What to produce: In the records below, find the line containing "- **React Router v7**"; restate it and every later line word for word, through the last.

Exercise inputs:
::::::
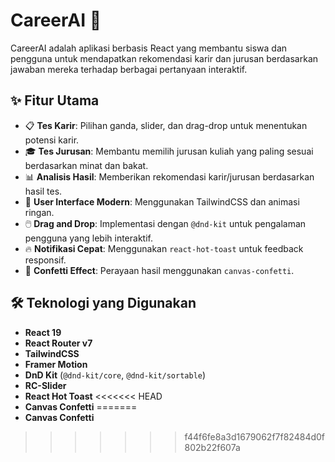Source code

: # CareerAI 🎯

CareerAI adalah aplikasi berbasis React yang membantu siswa dan pengguna untuk mendapatkan rekomendasi karir dan jurusan berdasarkan jawaban mereka terhadap berbagai pertanyaan interaktif.

## ✨ Fitur Utama

- 📋 **Tes Karir**: Pilihan ganda, slider, dan drag-drop untuk menentukan potensi karir.
- 🎓 **Tes Jurusan**: Membantu memilih jurusan kuliah yang paling sesuai berdasarkan minat dan bakat.
- 📊 **Analisis Hasil**: Memberikan rekomendasi karir/jurusan berdasarkan hasil tes.
- 🎨 **User Interface Modern**: Menggunakan TailwindCSS dan animasi ringan.
- 🖱️ **Drag and Drop**: Implementasi dengan `@dnd-kit` untuk pengalaman pengguna yang lebih interaktif.
- 🔥 **Notifikasi Cepat**: Menggunakan `react-hot-toast` untuk feedback responsif.
- 🎉 **Confetti Effect**: Perayaan hasil menggunakan `canvas-confetti`.

## 🛠️ Teknologi yang Digunakan

- **React 19**
- **React Router v7**
- **TailwindCSS**
- **Framer Motion**
- **DnD Kit** (`@dnd-kit/core`, `@dnd-kit/sortable`)
- **RC-Slider**
- **React Hot Toast**
<<<<<<< HEAD
- **Canvas Confetti**
=======
- **Canvas Confetti**
>>>>>>> f44f6fe8a3d1679062f7f82484d0f802b22f607a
::::::
Exercise output:
- **React Router v7**
- **TailwindCSS**
- **Framer Motion**
- **DnD Kit** (`@dnd-kit/core`, `@dnd-kit/sortable`)
- **RC-Slider**
- **React Hot Toast**
<<<<<<< HEAD
- **Canvas Confetti**
=======
- **Canvas Confetti**
>>>>>>> f44f6fe8a3d1679062f7f82484d0f802b22f607a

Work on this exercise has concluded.